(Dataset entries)
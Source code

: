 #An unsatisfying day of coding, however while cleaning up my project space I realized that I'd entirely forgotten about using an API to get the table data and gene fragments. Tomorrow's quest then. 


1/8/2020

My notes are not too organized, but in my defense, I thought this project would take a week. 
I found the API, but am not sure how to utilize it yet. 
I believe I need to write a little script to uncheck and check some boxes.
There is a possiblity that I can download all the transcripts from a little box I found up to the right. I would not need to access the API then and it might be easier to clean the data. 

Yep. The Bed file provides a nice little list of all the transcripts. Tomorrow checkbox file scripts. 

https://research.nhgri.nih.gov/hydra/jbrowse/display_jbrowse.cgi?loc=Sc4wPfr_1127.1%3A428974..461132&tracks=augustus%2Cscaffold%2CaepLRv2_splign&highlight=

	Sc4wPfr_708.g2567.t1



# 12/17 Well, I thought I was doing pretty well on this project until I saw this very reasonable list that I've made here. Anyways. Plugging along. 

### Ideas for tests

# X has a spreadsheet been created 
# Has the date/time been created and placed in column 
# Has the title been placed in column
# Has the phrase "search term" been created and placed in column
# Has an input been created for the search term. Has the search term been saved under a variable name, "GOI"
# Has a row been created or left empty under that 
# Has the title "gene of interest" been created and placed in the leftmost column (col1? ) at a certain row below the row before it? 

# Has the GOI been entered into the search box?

§ TO DO:
Your answer must be the lines above, unchanged, from the first one through the line that holds "There is a possiblity", inclusive, and no others.

§ WRITTEN SOLUTION:
Source code

: #An unsatisfying day of coding, however while cleaning up my project space I realized that I'd entirely forgotten about using an API to get the table data and gene fragments. Tomorrow's quest then. 


1/8/2020

My notes are not too organized, but in my defense, I thought this project would take a week. 
I found the API, but am not sure how to utilize it yet. 
I believe I need to write a little script to uncheck and check some boxes.
There is a possiblity that I can download all the transcripts from a little box I found up to the right. I would not need to access the API then and it might be easier to clean the data. 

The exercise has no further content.